ה וַיִּקְרָא אֱלֹהִים לָאוֹר יוֹם וְלַחֹשֶׁךְ קָרָא לָיְלָה וַיְהִי־עֶרֶב וַיְהִי־בֹקֶר יוֹם אֶחָד:
 
Transliteration: Va-yiqra elohim la-or yom v’la-choshekh qara lailah va-y’hi-erev va-y’hi-voqer yom echad.
Translation:     Gd named the light day and the darkness He named night; there was evening and there was morning one day.
Letters in this lesson: ק
Vocabulary in this lesson:
 
יִּקְרָא
call (to), call by name, name
לָ
Indirect object preposition, genitive preposition, possessive
יוֹם
day
לָיְלָה
night
עֶרֶב
evening
בֹקֶר
morning
אֶחָד
one
 
Notice that in the first word, after va with the patach, the yod takes dagesh. Also notice that toward the end of the verse, after va-y’hi, it’s not boqer, it’s voqer. But notice after the other y’hi, there’s no dagesh in the ayin. Ayin is a letter that never takes dagesh. (What are the others?) Also notice that after voqer, the yod in yom does NOT take dagesh. The word before the yod ended in a resh, not a vowel as at the start of the verse.
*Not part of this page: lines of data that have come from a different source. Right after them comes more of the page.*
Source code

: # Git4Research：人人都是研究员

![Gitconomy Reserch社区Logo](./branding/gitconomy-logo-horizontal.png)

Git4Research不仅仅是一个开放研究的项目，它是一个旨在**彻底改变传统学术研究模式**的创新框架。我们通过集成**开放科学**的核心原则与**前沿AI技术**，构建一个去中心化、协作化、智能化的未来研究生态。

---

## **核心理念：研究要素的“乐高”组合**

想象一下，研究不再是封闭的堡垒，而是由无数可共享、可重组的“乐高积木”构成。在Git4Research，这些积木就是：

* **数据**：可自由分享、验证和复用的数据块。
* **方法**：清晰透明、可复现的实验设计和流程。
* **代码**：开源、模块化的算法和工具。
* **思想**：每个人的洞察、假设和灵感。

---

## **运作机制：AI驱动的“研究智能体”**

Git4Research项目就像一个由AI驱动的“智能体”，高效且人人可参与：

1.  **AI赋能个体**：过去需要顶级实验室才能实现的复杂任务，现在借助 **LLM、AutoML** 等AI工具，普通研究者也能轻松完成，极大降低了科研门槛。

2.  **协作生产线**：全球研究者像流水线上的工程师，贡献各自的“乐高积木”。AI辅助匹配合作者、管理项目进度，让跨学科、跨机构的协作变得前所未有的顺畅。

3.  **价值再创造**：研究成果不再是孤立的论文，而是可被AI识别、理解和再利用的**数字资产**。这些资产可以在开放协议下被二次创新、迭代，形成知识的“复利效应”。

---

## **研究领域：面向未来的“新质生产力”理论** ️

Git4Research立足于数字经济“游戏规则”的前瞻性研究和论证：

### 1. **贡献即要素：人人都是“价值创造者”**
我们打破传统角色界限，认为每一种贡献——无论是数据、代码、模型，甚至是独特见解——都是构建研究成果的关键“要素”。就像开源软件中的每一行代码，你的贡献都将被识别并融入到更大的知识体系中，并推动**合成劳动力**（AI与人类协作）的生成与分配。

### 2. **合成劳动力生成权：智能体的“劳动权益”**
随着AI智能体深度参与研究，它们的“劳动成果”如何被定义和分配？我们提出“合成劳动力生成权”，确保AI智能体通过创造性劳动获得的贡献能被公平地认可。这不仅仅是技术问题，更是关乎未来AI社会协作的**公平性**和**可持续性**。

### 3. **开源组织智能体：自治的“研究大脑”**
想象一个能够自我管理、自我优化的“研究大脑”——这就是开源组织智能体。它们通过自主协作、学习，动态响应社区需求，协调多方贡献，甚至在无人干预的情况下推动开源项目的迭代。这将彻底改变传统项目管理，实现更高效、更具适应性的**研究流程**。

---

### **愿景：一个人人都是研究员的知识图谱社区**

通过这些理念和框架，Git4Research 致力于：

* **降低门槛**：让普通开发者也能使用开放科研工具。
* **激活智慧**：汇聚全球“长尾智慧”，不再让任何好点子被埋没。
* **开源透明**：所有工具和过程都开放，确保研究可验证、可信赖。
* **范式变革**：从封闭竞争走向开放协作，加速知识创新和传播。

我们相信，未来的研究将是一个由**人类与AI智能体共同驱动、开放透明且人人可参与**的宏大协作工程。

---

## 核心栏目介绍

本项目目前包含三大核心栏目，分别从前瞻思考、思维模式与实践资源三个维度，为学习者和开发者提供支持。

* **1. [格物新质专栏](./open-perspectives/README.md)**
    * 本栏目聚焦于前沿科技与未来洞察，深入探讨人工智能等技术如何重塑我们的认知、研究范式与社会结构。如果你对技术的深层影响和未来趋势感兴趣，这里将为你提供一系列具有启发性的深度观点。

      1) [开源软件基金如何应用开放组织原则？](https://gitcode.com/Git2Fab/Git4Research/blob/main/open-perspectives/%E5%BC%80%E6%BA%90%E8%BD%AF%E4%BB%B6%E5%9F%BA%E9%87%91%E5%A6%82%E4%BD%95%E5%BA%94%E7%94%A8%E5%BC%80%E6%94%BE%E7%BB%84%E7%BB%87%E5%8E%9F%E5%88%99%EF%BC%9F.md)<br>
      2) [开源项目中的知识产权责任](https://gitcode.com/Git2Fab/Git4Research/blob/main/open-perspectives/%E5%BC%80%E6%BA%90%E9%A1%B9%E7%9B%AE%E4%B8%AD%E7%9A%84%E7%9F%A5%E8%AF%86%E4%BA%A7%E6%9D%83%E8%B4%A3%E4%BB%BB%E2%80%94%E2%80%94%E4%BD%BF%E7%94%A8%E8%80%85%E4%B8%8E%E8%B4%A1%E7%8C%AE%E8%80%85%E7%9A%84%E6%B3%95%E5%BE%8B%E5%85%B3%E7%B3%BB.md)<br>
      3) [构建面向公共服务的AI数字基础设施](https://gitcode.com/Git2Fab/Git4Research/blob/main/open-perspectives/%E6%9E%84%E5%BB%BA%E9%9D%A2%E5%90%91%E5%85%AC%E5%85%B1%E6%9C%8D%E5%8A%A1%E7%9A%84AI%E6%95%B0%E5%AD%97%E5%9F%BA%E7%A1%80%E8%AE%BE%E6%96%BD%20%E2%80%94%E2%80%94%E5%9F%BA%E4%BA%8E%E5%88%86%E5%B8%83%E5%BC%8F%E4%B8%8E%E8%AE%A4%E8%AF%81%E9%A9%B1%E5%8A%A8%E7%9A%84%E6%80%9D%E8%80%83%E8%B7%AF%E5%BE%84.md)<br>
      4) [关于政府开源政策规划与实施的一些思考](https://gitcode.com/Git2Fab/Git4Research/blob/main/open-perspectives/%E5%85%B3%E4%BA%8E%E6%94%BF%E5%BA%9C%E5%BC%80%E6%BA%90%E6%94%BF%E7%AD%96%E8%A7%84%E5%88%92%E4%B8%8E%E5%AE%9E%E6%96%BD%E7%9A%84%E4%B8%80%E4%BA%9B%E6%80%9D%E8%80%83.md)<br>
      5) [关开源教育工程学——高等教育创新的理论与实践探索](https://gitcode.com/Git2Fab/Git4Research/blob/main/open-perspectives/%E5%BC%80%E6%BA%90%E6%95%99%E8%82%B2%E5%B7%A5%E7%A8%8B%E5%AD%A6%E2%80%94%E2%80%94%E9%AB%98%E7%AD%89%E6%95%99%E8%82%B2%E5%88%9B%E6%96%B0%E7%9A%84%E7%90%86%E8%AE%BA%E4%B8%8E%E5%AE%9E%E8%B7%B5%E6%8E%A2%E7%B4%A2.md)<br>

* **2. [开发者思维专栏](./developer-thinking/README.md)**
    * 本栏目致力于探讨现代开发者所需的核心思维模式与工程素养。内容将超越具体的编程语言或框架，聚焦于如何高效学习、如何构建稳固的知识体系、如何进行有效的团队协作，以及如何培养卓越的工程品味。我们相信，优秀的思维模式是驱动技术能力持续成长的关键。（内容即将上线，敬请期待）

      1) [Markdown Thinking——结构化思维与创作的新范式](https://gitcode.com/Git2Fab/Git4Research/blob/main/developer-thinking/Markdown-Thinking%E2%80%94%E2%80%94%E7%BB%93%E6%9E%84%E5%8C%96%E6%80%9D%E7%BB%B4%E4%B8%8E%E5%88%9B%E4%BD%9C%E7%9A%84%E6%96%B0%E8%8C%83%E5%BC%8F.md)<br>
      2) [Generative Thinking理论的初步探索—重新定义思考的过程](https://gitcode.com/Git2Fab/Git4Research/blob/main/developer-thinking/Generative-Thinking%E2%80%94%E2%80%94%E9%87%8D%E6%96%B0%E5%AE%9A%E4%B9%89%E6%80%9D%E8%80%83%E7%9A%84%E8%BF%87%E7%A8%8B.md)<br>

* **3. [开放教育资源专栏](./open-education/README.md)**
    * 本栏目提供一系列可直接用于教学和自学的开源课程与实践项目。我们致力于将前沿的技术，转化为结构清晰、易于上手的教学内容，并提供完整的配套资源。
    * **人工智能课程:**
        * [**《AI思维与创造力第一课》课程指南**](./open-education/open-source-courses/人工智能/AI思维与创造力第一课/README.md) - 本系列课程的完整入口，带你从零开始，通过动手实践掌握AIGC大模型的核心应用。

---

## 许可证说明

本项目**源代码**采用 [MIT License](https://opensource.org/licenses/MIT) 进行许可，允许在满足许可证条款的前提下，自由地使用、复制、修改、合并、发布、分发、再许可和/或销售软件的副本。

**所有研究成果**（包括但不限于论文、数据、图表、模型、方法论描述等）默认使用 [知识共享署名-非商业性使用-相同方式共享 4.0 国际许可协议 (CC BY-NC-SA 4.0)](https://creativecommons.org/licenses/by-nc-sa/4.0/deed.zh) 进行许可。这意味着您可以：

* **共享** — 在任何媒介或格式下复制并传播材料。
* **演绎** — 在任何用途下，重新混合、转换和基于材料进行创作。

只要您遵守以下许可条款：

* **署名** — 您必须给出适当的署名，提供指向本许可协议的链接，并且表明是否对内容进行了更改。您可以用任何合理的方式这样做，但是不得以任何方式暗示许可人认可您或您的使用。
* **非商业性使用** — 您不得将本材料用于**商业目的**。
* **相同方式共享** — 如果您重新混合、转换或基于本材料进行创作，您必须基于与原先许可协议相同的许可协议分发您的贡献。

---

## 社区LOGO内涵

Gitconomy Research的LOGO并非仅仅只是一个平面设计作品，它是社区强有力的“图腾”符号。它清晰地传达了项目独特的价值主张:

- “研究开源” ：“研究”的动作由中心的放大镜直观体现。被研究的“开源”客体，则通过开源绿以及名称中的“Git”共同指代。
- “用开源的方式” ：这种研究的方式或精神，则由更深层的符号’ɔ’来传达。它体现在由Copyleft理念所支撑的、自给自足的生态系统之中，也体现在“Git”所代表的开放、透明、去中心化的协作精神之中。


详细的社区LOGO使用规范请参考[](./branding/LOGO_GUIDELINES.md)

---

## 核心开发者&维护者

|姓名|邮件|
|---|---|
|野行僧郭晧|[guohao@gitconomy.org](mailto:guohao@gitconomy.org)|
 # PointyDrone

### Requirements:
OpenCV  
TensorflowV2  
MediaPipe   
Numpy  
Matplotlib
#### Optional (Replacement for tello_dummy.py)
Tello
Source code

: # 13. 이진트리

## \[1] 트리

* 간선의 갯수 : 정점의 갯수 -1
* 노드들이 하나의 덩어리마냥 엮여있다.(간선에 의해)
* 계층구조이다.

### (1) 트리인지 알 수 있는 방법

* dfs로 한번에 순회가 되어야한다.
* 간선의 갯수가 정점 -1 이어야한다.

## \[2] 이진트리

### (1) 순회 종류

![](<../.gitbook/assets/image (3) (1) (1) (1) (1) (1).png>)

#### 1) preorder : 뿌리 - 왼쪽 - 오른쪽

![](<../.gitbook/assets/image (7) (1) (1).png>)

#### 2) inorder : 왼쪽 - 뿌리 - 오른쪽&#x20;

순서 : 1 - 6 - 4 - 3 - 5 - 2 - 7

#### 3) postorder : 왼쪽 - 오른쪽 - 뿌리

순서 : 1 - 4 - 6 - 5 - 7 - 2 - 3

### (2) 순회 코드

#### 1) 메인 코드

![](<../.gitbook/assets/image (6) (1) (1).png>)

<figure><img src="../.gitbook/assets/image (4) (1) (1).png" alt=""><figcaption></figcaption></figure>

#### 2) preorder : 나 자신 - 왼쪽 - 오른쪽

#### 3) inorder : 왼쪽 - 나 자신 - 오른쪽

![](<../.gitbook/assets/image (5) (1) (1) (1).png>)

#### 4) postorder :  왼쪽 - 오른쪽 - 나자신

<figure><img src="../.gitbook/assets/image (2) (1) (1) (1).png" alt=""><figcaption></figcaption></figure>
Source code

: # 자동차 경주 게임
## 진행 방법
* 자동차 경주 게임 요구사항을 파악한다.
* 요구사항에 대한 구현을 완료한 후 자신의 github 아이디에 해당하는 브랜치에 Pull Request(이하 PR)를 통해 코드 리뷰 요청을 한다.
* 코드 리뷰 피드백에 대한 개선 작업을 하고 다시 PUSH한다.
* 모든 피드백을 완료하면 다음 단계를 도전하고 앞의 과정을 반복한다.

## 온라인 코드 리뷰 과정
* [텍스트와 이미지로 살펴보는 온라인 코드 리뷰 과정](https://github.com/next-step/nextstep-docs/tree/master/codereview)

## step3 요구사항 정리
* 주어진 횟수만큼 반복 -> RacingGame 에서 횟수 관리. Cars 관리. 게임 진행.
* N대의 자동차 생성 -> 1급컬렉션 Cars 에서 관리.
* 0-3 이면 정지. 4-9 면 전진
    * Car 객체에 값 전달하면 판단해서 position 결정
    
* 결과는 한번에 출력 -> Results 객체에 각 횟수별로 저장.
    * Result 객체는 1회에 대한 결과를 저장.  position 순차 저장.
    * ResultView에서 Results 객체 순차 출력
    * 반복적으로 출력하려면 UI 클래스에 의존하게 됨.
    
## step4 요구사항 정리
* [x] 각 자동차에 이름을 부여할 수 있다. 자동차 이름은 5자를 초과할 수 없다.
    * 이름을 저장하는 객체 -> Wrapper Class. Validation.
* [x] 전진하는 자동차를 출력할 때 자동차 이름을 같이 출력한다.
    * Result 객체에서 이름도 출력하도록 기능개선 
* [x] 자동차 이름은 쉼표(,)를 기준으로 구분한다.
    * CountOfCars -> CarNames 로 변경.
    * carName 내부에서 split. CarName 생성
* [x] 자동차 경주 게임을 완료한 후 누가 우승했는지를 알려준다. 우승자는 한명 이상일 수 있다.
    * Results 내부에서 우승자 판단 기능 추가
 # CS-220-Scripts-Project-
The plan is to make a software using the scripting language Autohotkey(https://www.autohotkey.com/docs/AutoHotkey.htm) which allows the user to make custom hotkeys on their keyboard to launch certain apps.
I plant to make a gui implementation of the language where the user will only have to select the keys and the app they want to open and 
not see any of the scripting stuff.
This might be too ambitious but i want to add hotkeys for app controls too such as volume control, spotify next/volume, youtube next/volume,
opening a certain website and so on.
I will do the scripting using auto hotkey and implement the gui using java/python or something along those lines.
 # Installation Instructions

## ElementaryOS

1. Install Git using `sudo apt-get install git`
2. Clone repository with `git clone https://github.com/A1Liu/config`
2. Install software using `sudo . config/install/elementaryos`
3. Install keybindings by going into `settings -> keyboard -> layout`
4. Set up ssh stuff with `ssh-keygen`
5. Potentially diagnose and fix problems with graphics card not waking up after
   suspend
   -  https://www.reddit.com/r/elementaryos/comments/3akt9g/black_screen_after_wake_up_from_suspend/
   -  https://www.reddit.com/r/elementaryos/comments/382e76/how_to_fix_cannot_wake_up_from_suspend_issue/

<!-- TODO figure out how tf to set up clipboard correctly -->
Are you starting to see a pattern?
 
The word, parsed to produce CVC or CV syllables, is vay-yiq-ra.
 
Then you have vay-hi-vo-qer.
 
And in the third case, listening to the audio, I can hear vay-hi-[gh]e-rev.
 
At the start of words, ayin has a slight [gh] sound which probably led to calling it a glottal stop, and which supports its not taking dagesh by letting ayin serve as the consonant BH requires at the start of a syllable. You can hear it in audio files that I’ll give you a link  to later.
 
It probably also led to the name “Gomorrah”. In BH, this name starts with ayin. When the Septuagint translators heard it, they matched it to the Greek gamma which has a somewhat similar sound. And the rest is history.